Сербский поэт долго молчал и уже полчаса не шутил, к такому он был непривычен, томился. – Вот прокладки тоже разовый инструмент. Как демократия?

– Демократия – не цель общества, просто инструмент, которым регулируется общественный договор, – сказал Август. – Инструмент этот портится быстро. Сначала работает, но быстро ломается. Большинство всегда выбирает в главари бойкого и лживого. Сталина и Гитлера поддерживал народ. Сократа и Христа приговорили народным голосованием, их убила демократия. Миллионы обманутых людей хотят воевать и убивать – это и есть демократический выбор. Кому лучше оттого, что беды в мир приходят по воле большинства? Вам легче переносить смерть и голод, если воевать решило большинство? С какой стати мы должны доверять мнению народа, если народ – глуп?

– Народ – глуп? – возвысил голос лысый актер. Лицо его озарилось тем мерцающим светом вдохновенного вранья, какой возникает в физиономиях депутатов парламента, выходящих к толпе. Актер шагнул вперед, набычился, выставил вперед подбородок и прищурился взыскательно. Кого он играл в этот раз? Возможно, Ленина. Да-да, помнится, даже такая картина в музее имеется – Ленин читает матросам декреты о земле. Нужны ли матросам декреты о земле – это вопрос особый.

– Народ, стало быть, для вас, иезуитов, глуповат? Не угодили мужички? Вот как, батенька? А какой именно народ глупым считаете? Немцы глупы? Русские? Евреи? Народ вам, видите ли, плохой достался? Да знаете ли вы, интеллигенты… – И столько эмоций хлынуло в сознание оратора, что он не смог совладать с их напором, облечь чувства в слова и просто яростно замычал. Депутаты часто так поступают, им можно – зарплата все равно начисляется, а вот актер, играющий Ленина, так себя вести не должен. Текст роли оказался скомкан.

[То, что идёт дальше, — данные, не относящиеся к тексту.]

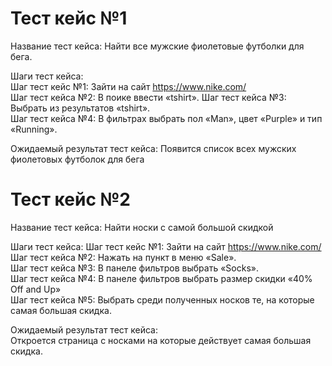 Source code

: # Тест кейс №1
Название тест кейса:  Найти все мужские фиолетовые футболки для бега.

Шаги тест кейса:  
Шаг тест кейс №1: Зайти на сайт https://www.nike.com/  
Шаг тест кейса №2: В поике ввести «tshirt». 
Шаг тест кейса №3: Выбрать из результатов «tshirt».  
Шаг тест кейса №4: В фильтрах выбрать пол «Man», цвет «Purple» и тип «Running».  

Ожидаемый результат тест кейса:
Появится список всех мужских фиолетовых футболок для бега

# Тест кейс №2
Название тест кейса:  Найти носки с самой большой скидкой

Шаги тест кейса:
Шаг тест кейс №1: Зайти на сайт https://www.nike.com/   
Шаг тест кейса №2: Нажать на пункт в меню «Sale».  
Шаг тест кейса №3: В панеле фильтров выбрать «Socks».  
Шаг тест кейса №4: В панеле фильтров выбрать размер скидки «40% Off and Up»  
Шаг тест кейса №5: Выбрать среди полученных носков те, на которые самая большая скидка.  

Ожидаемый результат тест кейса:  
Откроется страница с носками на которые действует самая большая скидка.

– Да, – сказал ему Август, – народ действительно дурак. Не мычи, пожалуйста. Как народу быть умным? Он в университете учился? Или народ умен органической смекалкой? Тебе помогает органическая смекалка понять, как вкладывать деньги в промышленность или как строить космические корабли? Ты даже правила математики не можешь применить к количеству досок, нужных для палубного настила. Чему поможет природная смекалка? Строительству аэропортов и дорог? Судам? Медицине? Образованию? Основная беда демократии – это именно народ. Политикам народ, вообще говоря, совсем не нужен, но принцип демократии вынуждает искать поддержки большинства. Ради этого приходится постоянно врать. И вранье становится необходимой компонентой общественной жизни – мы привыкли к тому, что все всегда врут. И это правило демократии. Но ведь что-то надо дать настоящее людям! Поскольку народ откликается на зов крови, то людей воодушевляют национальной идеей – и принцип гражданства ставят в зависимость от национальной идеи. В результате получаем национальную демократию. А национальная демократия – это фашизм.